Well, it is actually caused by off-by-one in the .ch files. It is now fixed in rawhide. F16 will be soon.
Ok, thanks.
Just ran into this today. Karel, thanks for all the work you did debugging. Jindrich, looking forward to those packages :-)

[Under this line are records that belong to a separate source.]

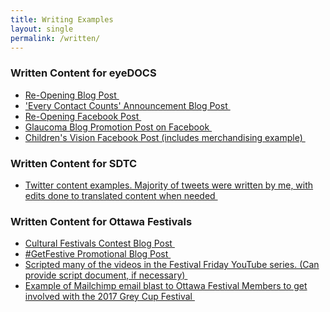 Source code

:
 ```yaml
---
title: Writing Examples
layout: single
permalink: /written/
---
```


### Written Content for eyeDOCS

- <a href="http://www.eyedocsottawa.com/we-are-re-opening-with-changes/"> Re-Opening Blog Post </a> &nbsp;
- <a href="http://www.eyedocsottawa.com/contact-lens-recycling-optical-going-more-green/"> 'Every Contact Counts' Announcement Blog Post </a> &nbsp;
- <a href="https://www.facebook.com/EyeDocsOttawa/posts/3314648198580308?__xts__[0]=68.ARDF8NyHmWAKUujs_j-sashEyekt5CTzfj9sqEiQ8iL1rXxG4Qxr0BGC_pWBGJ9RJ1zkVO4-LCoEZZv1jVtT11pdJ0EUvWZqYFJOYmihskfVVbRvHukth2cvv50DG22PoBzto3LKJhVf82m4gsVvIIvke8OWb18s7GIRkLnLeF1Das-b99ffa8Q_uoeKe2aJPfeLoVr5GuDqEZC0G5t6rPb28jHJSAWk2PaH3Fre-6Fyr6IJpOQhllN4rTU0WDC-kukul8lTsSx4Dj43gR1SkEudWuZz4ul0poPbKH_T0MyIU-MJoXD9GVCORjre9cvOipmfCiPnGBSGPgfA6OiGfh7HdA&__tn__=-R"> Re-Opening Facebook Post </a> &nbsp;
- <a href="https://www.facebook.com/EyeDocsOttawa/posts/2971533996225065?__xts__[0]=68.ARCjeDfDdA52g6Wf3KWIRl9V7km3VHDjMTTD0XIqZliHrLsIe-sj2i_G5W7qEIswa3FCdEbw7a5VKOIFMjx1jfzztKIFJV_IBT5N53wnXOAgOhkBxsjvgX6MqJrY5irRFwLf7ZJuzEvSOF3NmaFZUt84U6idmY5uzdzs-wY3vUCd7WKeENC6Oli5TvKA-XSA06vlRKGS4wtZ3CmRofhlWpXxbOEblvsNl1ZFBEQtPpYBmnawEG52gy_WcHdJvLLruaUFDJcb5MZHTJe3fA3sOzU2tTNeArAW1lPDyxjiWaVscOyXEBPGlmQAV1R1gFQV_nXPcxhBVrSDUkMbobhJG4HjbA&__tn__=-R"> Glaucoma Blog Promotion Post on Facebook </a> &nbsp;
- <a href="https://www.facebook.com/EyeDocsOttawa/photos/a.529457210432768/2638281252883676/?type=3&theater"> Children's Vision Facebook Post (includes merchandising example) </a> &nbsp;


### Written Content for SDTC 
- <a href="https://twitter.com/search?q=(from%3ASDTC_TDDC)%20until%3A2019-01-11%20since%3A2018-06-04&src=typed_query"> Twitter content examples. Majority of tweets were written by me, with edits done to translated content when needed </a> &nbsp;

### Written Content for Ottawa Festivals

- <a href="https://www.ottawafestivals.ca/sweepstakes-its-cultural-festival-season/"> Cultural Festivals Contest Blog Post </a> &nbsp;
- <a href="https://www.ottawafestivals.ca/sweepstakes-its-cultural-festival-season/"> #GetFestive Promotional Blog Post </a> &nbsp;
- <a href="https://www.youtube.com/watch?v=m7f1r19dMqA"> Scripted many of the videos in the Festival Friday YouTube series. (Can provide script document, if necessary) </a> &nbsp;
- <a href="/assets/portfolio/ofn-writing.pdf"> Example of Mailchimp email blast to Ottawa Festival Members to get involved with the 2017 Grey Cup Festival </a> &nbsp;

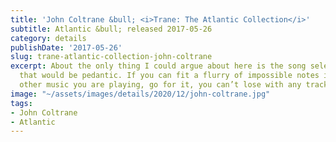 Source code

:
 ```yaml
---
title: 'John Coltrane &bull; <i>Trane: The Atlantic Collection</i>'
subtitle: Atlantic &bull; released 2017-05-26
category: details
publishDate: '2017-05-26'
slug: trane-atlantic-collection-john-coltrane
excerpt: About the only thing I could argue about here is the song selection, and
  that would be pedantic. If you can fit a flurry of impossible notes into whatever
  other music you are playing, go for it, you can’t lose with any track.
image: "~/assets/images/details/2020/12/john-coltrane.jpg"
tags:
- John Coltrane
- Atlantic
---
```


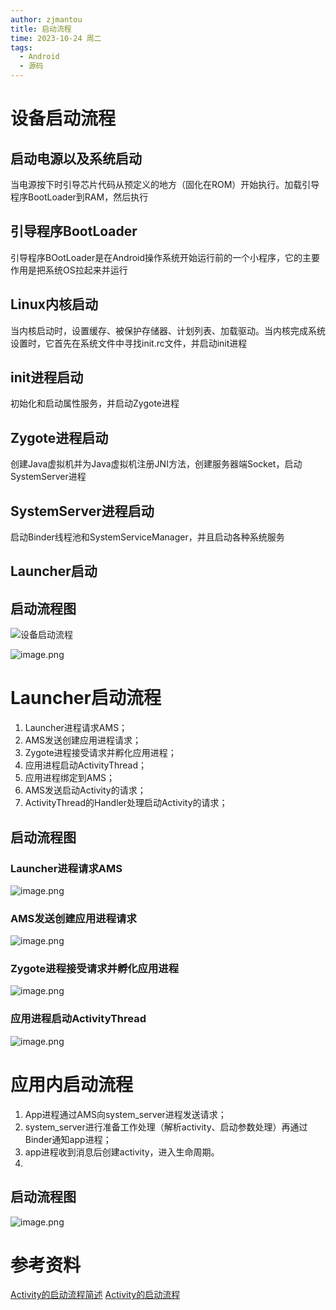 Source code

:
 ```yaml
---
author: zjmantou
title: 启动流程
time: 2023-10-24 周二
tags:
  - Android
  - 源码
---
```



# 设备启动流程

## 启动电源以及系统启动

当电源按下时引导芯片代码从预定义的地方（固化在ROM）开始执行。加载引导程序BootLoader到RAM，然后执行  

## 引导程序BootLoader

引导程序BOotLoader是在Android操作系统开始运行前的一个小程序，它的主要作用是把系统OS拉起来并运行  

## Linux内核启动

当内核启动时，设置缓存、被保护存储器、计划列表、加载驱动。当内核完成系统设置时，它首先在系统文件中寻找init.rc文件，并启动init进程  

## init进程启动

初始化和启动属性服务，并启动Zygote进程  

## Zygote进程启动

创建Java虚拟机并为Java虚拟机注册JNI方法，创建服务器端Socket，启动SystemServer进程  

## SystemServer进程启动

启动Binder线程池和SystemServiceManager，并且启动各种系统服务  

## Launcher启动

## 启动流程图

![设备启动流程](https://zjmantou-drawingbed.oss-cn-hangzhou.aliyuncs.com/picture/202310222145183.png)

![image.png](https://zjmantou-drawingbed.oss-cn-hangzhou.aliyuncs.com/picture/202310241612375.png)


# Launcher启动流程

1.  Launcher进程请求AMS；
2. AMS发送创建应用进程请求；
3. Zygote进程接受请求并孵化应用进程；
4. 应用进程启动ActivityThread；
5. 应用进程绑定到AMS；
6. AMS发送启动Activity的请求；
7. ActivityThread的Handler处理启动Activity的请求；

## 启动流程图

### Launcher进程请求AMS

![image.png](https://zjmantou-drawingbed.oss-cn-hangzhou.aliyuncs.com/picture/202310241618268.png)

### AMS发送创建应用进程请求

![image.png](https://zjmantou-drawingbed.oss-cn-hangzhou.aliyuncs.com/picture/202310241619856.png)

### Zygote进程接受请求并孵化应用进程

![image.png](https://zjmantou-drawingbed.oss-cn-hangzhou.aliyuncs.com/picture/202310241619180.png)

### 应用进程启动ActivityThread

![image.png](https://zjmantou-drawingbed.oss-cn-hangzhou.aliyuncs.com/picture/202310241619759.png)


# 应用内启动流程
1. App进程通过AMS向system_server进程发送请求；
2. system_server进行准备工作处理（解析activity、启动参数处理）再通过Binder通知app进程；
3. app进程收到消息后创建activity，进入生命周期。
4. 

## 启动流程图
![image.png](https://zjmantou-drawingbed.oss-cn-hangzhou.aliyuncs.com/picture/202310241702994.png)


# 参考资料
[Activity的启动流程简述](https://blog.csdn.net/cpcpcp123/article/details/122055099)
[Activity的启动流程](https://blog.csdn.net/NakajimaFN/article/details/125916330) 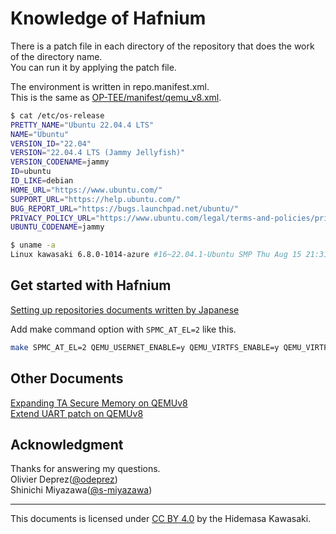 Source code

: # Knowledge of Hafnium

There is a patch file in each directory of the repository that does the work of the directory name.  
You can run it by applying the patch file.  

The environment is written in repo.manifest.xml.  
This is the same as [OP-TEE/manifest/qemu\_v8.xml](https://github.com/OP-TEE/manifest/blob/87c6a26d02bfba94b96af55c1521498773141f8a/qemu_v8.xml).  

```sh
$ cat /etc/os-release 
PRETTY_NAME="Ubuntu 22.04.4 LTS"
NAME="Ubuntu"
VERSION_ID="22.04"
VERSION="22.04.4 LTS (Jammy Jellyfish)"
VERSION_CODENAME=jammy
ID=ubuntu
ID_LIKE=debian
HOME_URL="https://www.ubuntu.com/"
SUPPORT_URL="https://help.ubuntu.com/"
BUG_REPORT_URL="https://bugs.launchpad.net/ubuntu/"
PRIVACY_POLICY_URL="https://www.ubuntu.com/legal/terms-and-policies/privacy-policy"
UBUNTU_CODENAME=jammy

$ uname -a
Linux kawasaki 6.8.0-1014-azure #16~22.04.1-Ubuntu SMP Thu Aug 15 21:31:41 UTC 2024 x86_64 x86_64 x86_64 GNU/Linux
```

## Get started with Hafnium

[Setting up repositories documents written by Japanese](https://github.com/s-miyazawa/optee-install/blob/main/optee-install.md)

Add make command option with `SPMC_AT_EL=2` like this.
```sh
make SPMC_AT_EL=2 QEMU_USERNET_ENABLE=y QEMU_VIRTFS_ENABLE=y QEMU_VIRTFS_HOST_DIR=$(pwd)/../../mydev
```


## Other Documents

[Expanding TA Secure Memory on QEMUv8](https://github.com/apache/incubator-teaclave-trustzone-sdk/blob/no-std/docs/expanding-ta-secure-memory-on-qemuv8.md)  
[Extend UART patch on QEMUv8](https://github.com/crosscon/CROSSCON-Hypervisor-and-TEE-Isolation-Demos/blob/7a656028a1d7090b7ce5088a9529ef7459ff8601/support/0001-hw-arm-virt-Add-second-uart.patch)  


## Acknowledgment

Thanks for answering my questions.   
Olivier Deprez([@odeprez](https://github.com/odeprez))  
Shinichi Miyazawa([@s-miyazawa](https://github.com/s-miyazawa))

---

This documents is licensed under [CC BY 4.0](https://creativecommons.org/licenses/by/4.0/) by the Hidemasa Kawasaki.
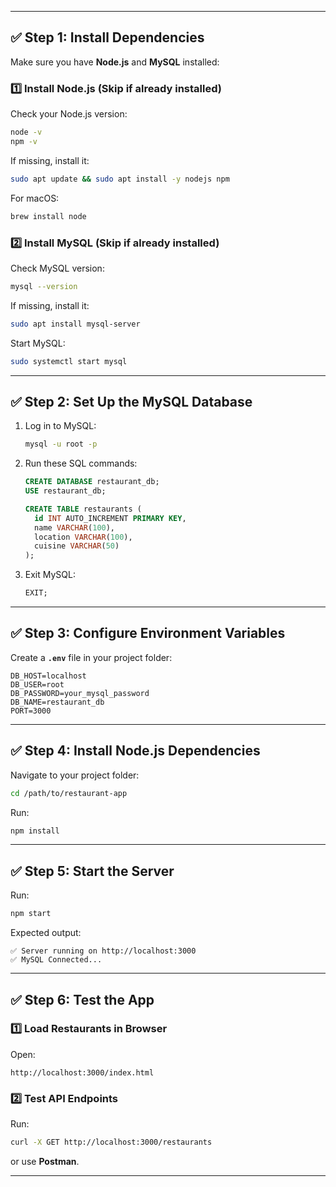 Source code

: 
---

## **✅ Step 1: Install Dependencies**
Make sure you have **Node.js** and **MySQL** installed:  

### **1️⃣ Install Node.js (Skip if already installed)**
Check your Node.js version:
```bash
node -v
npm -v
```
If missing, install it:
```bash
sudo apt update && sudo apt install -y nodejs npm
```
For macOS:
```bash
brew install node
```

### **2️⃣ Install MySQL (Skip if already installed)**
Check MySQL version:
```bash
mysql --version
```
If missing, install it:
```bash
sudo apt install mysql-server
```
Start MySQL:
```bash
sudo systemctl start mysql
```
---

## **✅ Step 2: Set Up the MySQL Database**
1. Log in to MySQL:
   ```bash
   mysql -u root -p
   ```
2. Run these SQL commands:
   ```sql
   CREATE DATABASE restaurant_db;
   USE restaurant_db;

   CREATE TABLE restaurants (
     id INT AUTO_INCREMENT PRIMARY KEY,
     name VARCHAR(100),
     location VARCHAR(100),
     cuisine VARCHAR(50)
   );
   ```
3. Exit MySQL:
   ```sql
   EXIT;
   ```

---

## **✅ Step 3: Configure Environment Variables**
Create a **`.env`** file in your project folder:
```env
DB_HOST=localhost
DB_USER=root
DB_PASSWORD=your_mysql_password
DB_NAME=restaurant_db
PORT=3000
```

---

## **✅ Step 4: Install Node.js Dependencies**
Navigate to your project folder:
```bash
cd /path/to/restaurant-app
```
Run:
```bash
npm install
```

---

## **✅ Step 5: Start the Server**
Run:
```bash
npm start
```
Expected output:
```
✅ Server running on http://localhost:3000
✅ MySQL Connected...
```

---

## **✅ Step 6: Test the App**
### **1️⃣ Load Restaurants in Browser**
Open:
```
http://localhost:3000/index.html
```

### **2️⃣ Test API Endpoints**
Run:
```bash
curl -X GET http://localhost:3000/restaurants
```
or use **Postman**.

---
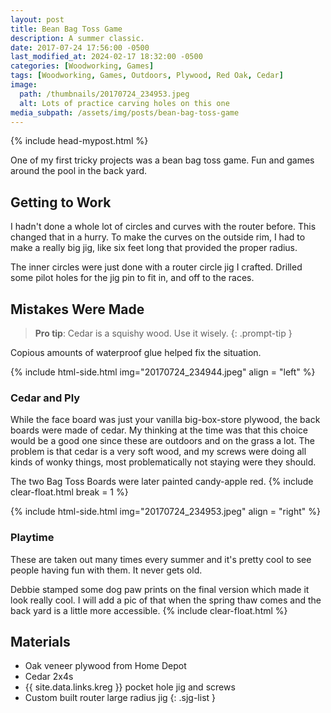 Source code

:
 ```yaml
---
layout: post
title: Bean Bag Toss Game
description: A summer classic.
date: 2017-07-24 17:56:00 -0500
last_modified_at: 2024-02-17 18:32:00 -0500
categories: [Woodworking, Games]
tags: [Woodworking, Games, Outdoors, Plywood, Red Oak, Cedar]
image:
  path: /thumbnails/20170724_234953.jpeg
  alt: Lots of practice carving holes on this one
media_subpath: /assets/img/posts/bean-bag-toss-game
---
```

{% include head-mypost.html %}

One of my first tricky projects was a bean bag toss game. Fun and games around the pool in the back yard.

## Getting to Work

I hadn't done a whole lot of circles and curves with the router before. This changed that in a hurry. To make the curves on the outside rim, I had to make a really big jig, like six feet long that provided the proper radius.

The inner circles were just done with a router circle jig I crafted. Drilled some pilot holes for the jig pin to fit in, and off to the races.

## Mistakes Were Made

> **Pro tip**: Cedar is a squishy wood. Use it wisely.
{: .prompt-tip }

Copious amounts of waterproof glue helped fix the situation.

{% include html-side.html img="20170724_234944.jpeg" align = "left" %}

### Cedar and Ply

While the face board was just your vanilla big-box-store plywood, the back boards were made of cedar. My thinking at the time was that this choice would be a good one since these are outdoors and on the grass a lot. The problem is that cedar is a very soft wood, and my screws were doing all kinds of wonky things, most problematically not staying were they should.

The two Bag Toss Boards were later painted candy-apple red.
{% include clear-float.html break = 1 %}

{% include html-side.html img="20170724_234953.jpeg" align = "right" %}

### Playtime

These are taken out many times every summer and it's pretty cool to see people having fun with them. It never gets old.

Debbie stamped some dog paw prints on the final version which made it look really cool. I will add a pic of that when the spring thaw comes and the back yard is a little more accessible.
{% include clear-float.html %}

## Materials

- Oak veneer plywood from Home Depot
- Cedar 2x4s
- {{ site.data.links.kreg }} pocket hole jig and screws
- Custom built router large radius jig
{: .sjg-list }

texlive-2007-66.fc16 has been submitted as an update for Fedora 16. https://admin.fedoraproject.org/updates/texlive-2007-66.fc16
Package texlive-2007-66.fc16: * should fix your issue, * was pushed to the Fedora 16 testing repository, * should be available at your local mirror within two days. Update it with: # su -c 'yum update --enablerepo=updates-testing texlive-2007-66.fc16' as soon as you are able to. Please go to the following url: https://admin.fedoraproject.org/updates/FEDORA-2011-16995/texlive-2007-66.fc16 then log in and leave karma (feedback).
texlive-2007-66.fc16 has been pushed to the Fedora 16 stable repository. If problems still persist, please make note of it in this bug report.